Rachel Feinstein, “Maiden, Mother, Crone”, exhibition curated by Kelly Taxter, Barnett and Annalee Newman, The Jewish Museum, New York, December 2020 – January 2021.
Rachel Feinstein’s art is defined by many dualities: the feminine and the masculine, the good and the bad, the precarious and the lasting, the useful and the useless.
To stage them they create other oppositions – for example between religion and fairy tales, the “high” European art and the more kitschy art of America. She also explores these conflicts through borrowings from biblical and popular culture as well as with objects that she deconstructs in order to “re-image” them, suggesting that there is no reality without fiction, no light without shadow and no placid balance without chaos.
It uses various methods and materials. Three-dimensional pieces evolve towards a two-dimensional presence through various kinds of models in wood, ceramic, metal. The trace of such hand-created objects emerges in a monochromatic palette. But, alongside them, she proposes polychromic figures painted as if they were – and conversely – 3D figurations.

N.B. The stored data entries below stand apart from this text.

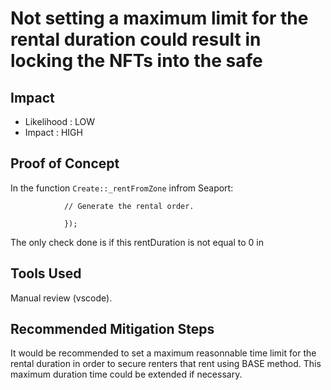 # Not setting a maximum limit for the rental duration could result in locking the NFTs into the safe

## Impact

* Likelihood : LOW 
* Impact : HIGH

## Proof of Concept

In the function `Create::_rentFromZone` infrom Seaport:

```
            // Generate the rental order.
            
            });
```

The only check done is if this rentDuration is not equal to 0 in 

## Tools Used
Manual review (vscode).

## Recommended Mitigation Steps
It would be recommended to set a maximum reasonnable time limit for the rental duration in order to secure renters that rent using BASE method.
This maximum duration time could be extended if necessary.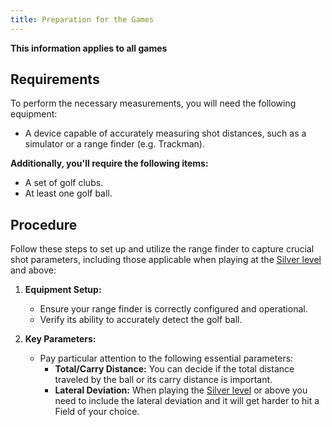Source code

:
 ```yaml
---
title: Preparation for the Games
---
```


**This information applies to all games**

## Requirements

To perform the necessary measurements, you will need the following equipment:

- A device capable of accurately measuring shot distances, such as a simulator or a range finder (e.g. Trackman).

**Additionally, you'll require the following items:**

- A set of golf clubs.
- At least one golf ball.

## Procedure

Follow these steps to set up and utilize the range finder to capture crucial shot parameters, including those applicable when playing at the [Silver level](https://golf.moinjulian.com/dashboard/levels) and above:

1. **Equipment Setup:**

   - Ensure your range finder is correctly configured and operational.
   - Verify its ability to accurately detect the golf ball.

2. **Key Parameters:**
   - Pay particular attention to the following essential parameters:
     - **Total/Carry Distance:** You can decide if the total distance traveled by the ball or its carry distance is important.
     - **Lateral Deviation:** When playing the [Silver level](https://golf.moinjulian.com/dashboard/levels) or above you need to include the lateral deviation and it will get harder to hit a Field of your choice.
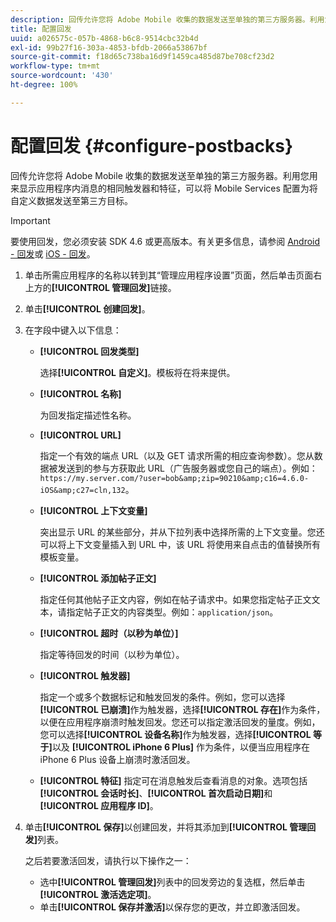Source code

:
 ```yaml
---
description: 回传允许您将 Adobe Mobile 收集的数据发送至单独的第三方服务器。利用您用来显示应用程序内消息的相同触发器和特征，可以将 Mobile Services 配置为将自定义数据发送至第三方目标。
title: 配置回发
uuid: a026575c-057b-4868-b6c8-9514cbc32b4d
exl-id: 99b27f16-303a-4853-bfdb-2066a53867bf
source-git-commit: f18d65c738ba16d9f1459ca485d87be708cf23d2
workflow-type: tm+mt
source-wordcount: '430'
ht-degree: 100%

---
```


# 配置回发 {#configure-postbacks}

回传允许您将 Adobe Mobile 收集的数据发送至单独的第三方服务器。利用您用来显示应用程序内消息的相同触发器和特征，可以将 Mobile Services 配置为将自定义数据发送至第三方目标。

>[!IMPORTANT]
>
>要使用回发，您必须安装 SDK 4.6 或更高版本。有关更多信息，请参阅 [Android - 回发](/help/android/analytics-main/postbacks/postbacks.md)或 [iOS - 回发](/help/ios/analytics-main/postback/postback.md)。

1. 单击所需应用程序的名称以转到其“管理应用程序设置”页面，然后单击页面右上方的&#x200B;**[!UICONTROL 管理回发]**&#x200B;链接。
1. 单击&#x200B;**[!UICONTROL 创建回发]**。
1. 在字段中键入以下信息：

   * **[!UICONTROL 回发类型]**

      选择&#x200B;**[!UICONTROL 自定义]**。模板将在将来提供。

   * **[!UICONTROL 名称]**

      为回发指定描述性名称。

   * **[!UICONTROL URL]**

      指定一个有效的端点 URL（以及 GET 请求所需的相应查询参数）。您从数据被发送到的参与方获取此 URL（广告服务器或您自己的端点）。例如：`https://my.server.com/?user=bob&amp;zip=90210&amp;c16=4.6.0-iOS&amp;c27=cln,132`。

   * **[!UICONTROL 上下文变量]**

      突出显示 URL 的某些部分，并从下拉列表中选择所需的上下文变量。您还可以将上下文变量插入到 URL 中，该 URL 将使用来自点击的值替换所有模板变量。

   * **[!UICONTROL 添加帖子正文]**

      指定任何其他帖子正文内容，例如在帖子请求中。如果您指定帖子正文文本，请指定帖子正文的内容类型。例如：`application/json`。

   * **[!UICONTROL 超时（以秒为单位）]**

      指定等待回发的时间（以秒为单位）。

   * **[!UICONTROL 触发器]**

      指定一个或多个数据标记和触发回发的条件。例如，您可以选择&#x200B;**[!UICONTROL 已崩溃]**&#x200B;作为触发器，选择&#x200B;**[!UICONTROL 存在]**&#x200B;作为条件，以便在应用程序崩溃时触发回发。您还可以指定激活回发的量度。例如，您可以选择&#x200B;**[!UICONTROL 设备名称]**&#x200B;作为触发器，选择&#x200B;**[!UICONTROL 等于]**&#x200B;以及 **[!UICONTROL iPhone 6 Plus]** 作为条件，以便当应用程序在 iPhone 6 Plus 设备上崩溃时激活回发。

   * **[!UICONTROL 特征]**
   指定可在消息触发后查看消息的对象。选项包括&#x200B;**[!UICONTROL 会话时长]**、**[!UICONTROL 首次启动日期]**&#x200B;和&#x200B;**[!UICONTROL 应用程序 ID]**。

1. 单击&#x200B;**[!UICONTROL 保存]**&#x200B;以创建回发，并将其添加到&#x200B;**[!UICONTROL 管理回发]**&#x200B;列表。

   之后若要激活回发，请执行以下操作之一：

   * 选中&#x200B;**[!UICONTROL 管理回发]**&#x200B;列表中的回发旁边的复选框，然后单击&#x200B;**[!UICONTROL 激活选定项]**。
   * 单击&#x200B;**[!UICONTROL 保存并激活]**&#x200B;以保存您的更改，并立即激活回发。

The artist also installs elements that are presented on a theatre curtain, a video or a painted wall. This work is closely related to performance. Feinstein positions herself as both subject and object of the vision. She thus follows a myriad of question lines in which the problem of feminism is central. She creates careful examinations of the spread of such a concept in culture. The female protagonists proliferate in such a corpus and its various mediums.
As for the title of the exhibition, it underlines the three “states” in which women are confined from their youth to their old age within the dominant culture. But these three situations give women an accumulation of knowledge. So much so that the creator struggles for a “neo-paganism” in which the female figure would descend a triple divinity: young girl, mother and old person – in which past and present, inexperience and wisdom, fragility and power are combined. All closely intertwined.